The Avengers team includes Iron Man, Ruffalo’s Banner/Hulk, Thor (Chris Hemsworth), Captain America (Chris Evans), Hawkeye (Jeremy Renner), and the Black Widow (Scarlett Johansson). There are also former agents of the organization known as S.H.I.E.L.D., like Nick Fury (Samuel L. Jackson) and Maria Hill (Colbie Smulders). And there are friends of the Avengers, like War Machine (Don Cheadle) and others.
This horde is thrown into a blender, with wrangling and romantic entanglements providing the obligatory meat of Avengers: Age of Ultron. But it mostly feels hopelessly haphazard, like the relationship between Banner and the Black Widow that mostly focuses on how the good doctor can’t quite control the big green guy within and how she can’t have kids and is therefore a comparable freak.
There’s also some infighting, which presents some unique opportunities that aren’t explored with much depth. Stark’s propensity for technology is juxtaposed against Captain America’s more “organic” approach, plus Iron Man’s notions of protecting the world with some kind of barrier is a loopy but logical extension of the man’s mentality.
But these strands are pushed into the larger whole and pressed into service of the destruction porn stylings of Whedon, who crafts cityscape after cityscape with the sole intention of ripping it down. He also eliminates any moral opacity by going to great lengths to show that a city or building is nearly hollowed out of people, thus ensuring the audience can enjoy the big bangs without flinching.
Consider how Stark has to tangle with a rioting Hulk throughout a city. Consider how he scans a building to ensure it’s empty of puny humans being driving the green dude through it. Ignore everything else. This happens again at the end of the picture, with time spent clearing out a city before the Avengers and their enemies blow it the hell apart.
These shrieking action sequences are everything in Avengers: Age of Ultron, even if Whedon tries to stuff in some personal stuff and has the characters snap off one-liners. Funnily enough, the best moments come from Renner’s Hawkeye as he makes fun of how downright silly everything gets. “I have a bow and arrow…nothing makes sense,” he tells Olsen’s character.

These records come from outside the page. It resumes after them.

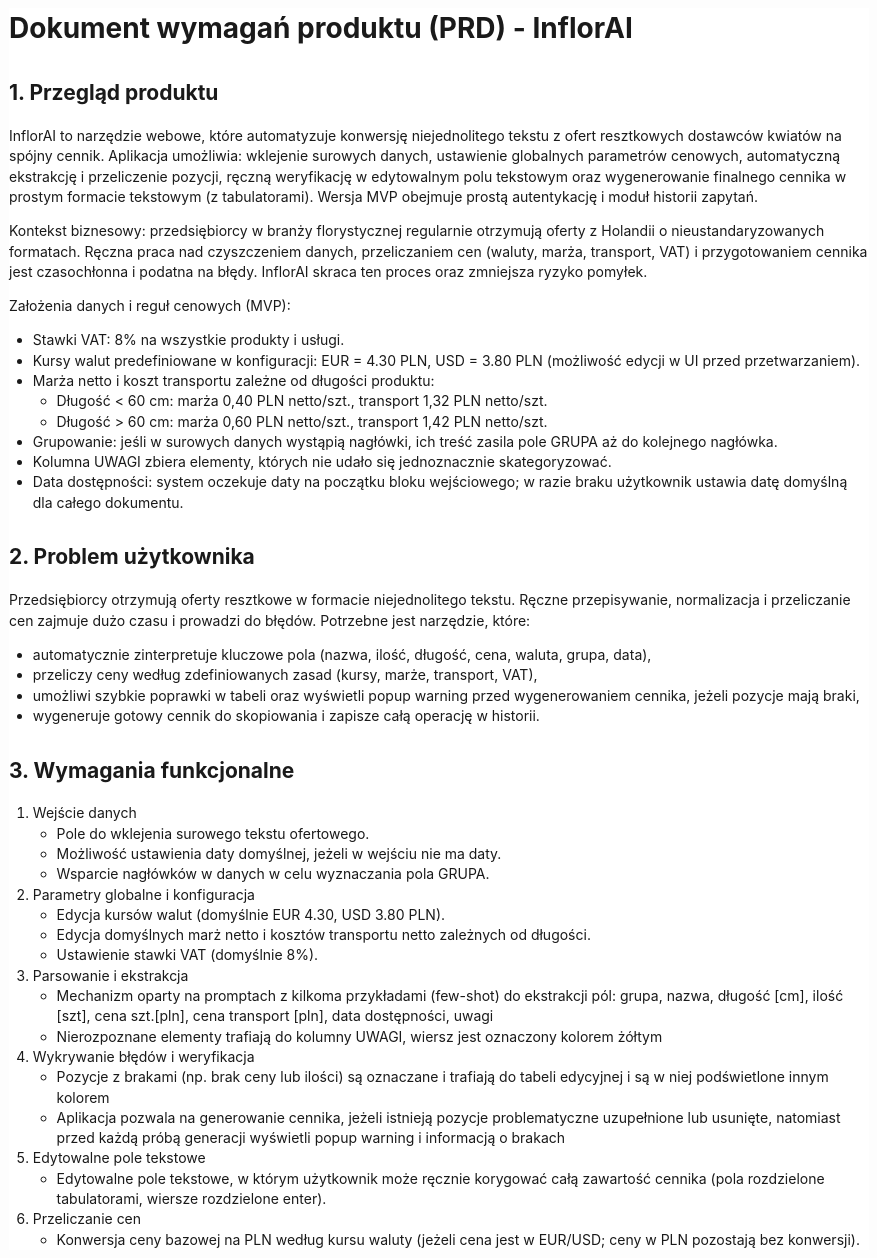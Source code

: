 # Dokument wymagań produktu (PRD) - InflorAI

## 1. Przegląd produktu
InflorAI to narzędzie webowe, które automatyzuje konwersję niejednolitego tekstu z ofert resztkowych dostawców kwiatów na spójny cennik. Aplikacja umożliwia: wklejenie surowych danych, ustawienie globalnych parametrów cenowych, automatyczną ekstrakcję i przeliczenie pozycji, ręczną weryfikację w edytowalnym polu tekstowym oraz wygenerowanie finalnego cennika w prostym formacie tekstowym (z tabulatorami). Wersja MVP obejmuje prostą autentykację i moduł historii zapytań.

Kontekst biznesowy: przedsiębiorcy w branży florystycznej regularnie otrzymują oferty z Holandii o nieustandaryzowanych formatach. Ręczna praca nad czyszczeniem danych, przeliczaniem cen (waluty, marża, transport, VAT) i przygotowaniem cennika jest czasochłonna i podatna na błędy. InflorAI skraca ten proces oraz zmniejsza ryzyko pomyłek.

Założenia danych i reguł cenowych (MVP):
- Stawki VAT: 8% na wszystkie produkty i usługi.
- Kursy walut predefiniowane w konfiguracji: EUR = 4.30 PLN, USD = 3.80 PLN (możliwość edycji w UI przed przetwarzaniem).
- Marża netto i koszt transportu zależne od długości produktu:
  - Długość < 60 cm: marża 0,40 PLN netto/szt., transport 1,32 PLN netto/szt.
  - Długość > 60 cm: marża 0,60 PLN netto/szt., transport 1,42 PLN netto/szt.
- Grupowanie: jeśli w surowych danych wystąpią nagłówki, ich treść zasila pole GRUPA aż do kolejnego nagłówka.
- Kolumna UWAGI zbiera elementy, których nie udało się jednoznacznie skategoryzować.
- Data dostępności: system oczekuje daty na początku bloku wejściowego; w razie braku użytkownik ustawia datę domyślną dla całego dokumentu.

## 2. Problem użytkownika
Przedsiębiorcy otrzymują oferty resztkowe w formacie niejednolitego tekstu. Ręczne przepisywanie, normalizacja i przeliczanie cen zajmuje dużo czasu i prowadzi do błędów. Potrzebne jest narzędzie, które:
- automatycznie zinterpretuje kluczowe pola (nazwa, ilość, długość, cena, waluta, grupa, data),
- przeliczy ceny według zdefiniowanych zasad (kursy, marże, transport, VAT),
- umożliwi szybkie poprawki w tabeli oraz wyświetli popup warning przed wygenerowaniem cennika, jeżeli pozycje mają braki,
- wygeneruje gotowy cennik do skopiowania i zapisze całą operację w historii.

## 3. Wymagania funkcjonalne
1. Wejście danych
   - Pole do wklejenia surowego tekstu ofertowego.
   - Możliwość ustawienia daty domyślnej, jeżeli w wejściu nie ma daty.
   - Wsparcie nagłówków w danych w celu wyznaczania pola GRUPA.
2. Parametry globalne i konfiguracja
   - Edycja kursów walut (domyślnie EUR 4.30, USD 3.80 PLN).
   - Edycja domyślnych marż netto i kosztów transportu netto zależnych od długości.
   - Ustawienie stawki VAT (domyślnie 8%).
3. Parsowanie i ekstrakcja
   - Mechanizm oparty na promptach z kilkoma przykładami (few-shot) do ekstrakcji pól: grupa, nazwa, długość [cm], ilość [szt], cena szt.[pln], cena transport [pln], data dostępności, uwagi
   - Nierozpoznane elementy trafiają do kolumny UWAGI, wiersz jest oznaczony kolorem żółtym
4. Wykrywanie błędów i weryfikacja
   - Pozycje z brakami (np. brak ceny lub ilości) są oznaczane i trafiają do tabeli edycyjnej i są w niej podświetlone innym kolorem
   - Aplikacja pozwala na generowanie cennika, jeżeli istnieją pozycje problematyczne uzupełnione lub usunięte, natomiast przed każdą próbą generacji wyświetli popup warning i informacją o brakach
5. Edytowalne pole tekstowe
   - Edytowalne pole tekstowe, w którym użytkownik może ręcznie korygować całą zawartość cennika (pola rozdzielone tabulatorami, wiersze rozdzielone enter).
6. Przeliczanie cen
   - Konwersja ceny bazowej na PLN według kursu waluty (jeżeli cena jest w EUR/USD; ceny w PLN pozostają bez konwersji).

Now, it’s clear that what was once the property of “nerds” on the undercarriage of popular culture is now popular culture itself. And it’s clear that the mainlining of comic book characters will continue to rip the delicate plumes off the source material until nothing’s left. But to what end does Avengers: Age of Ultron contribute to the destruction and/or elevation of the genre?
That’s harder to measure. In most ways, this is just another comic book movie. It’s overstuffed and often sticky, like in its non-treatment of female characters. But it’s also as loud and impatient and stupid-colourful as a Michael Bay movie, only better by a few degrees because there’s more to “like” in the final analysis. Whatever that means.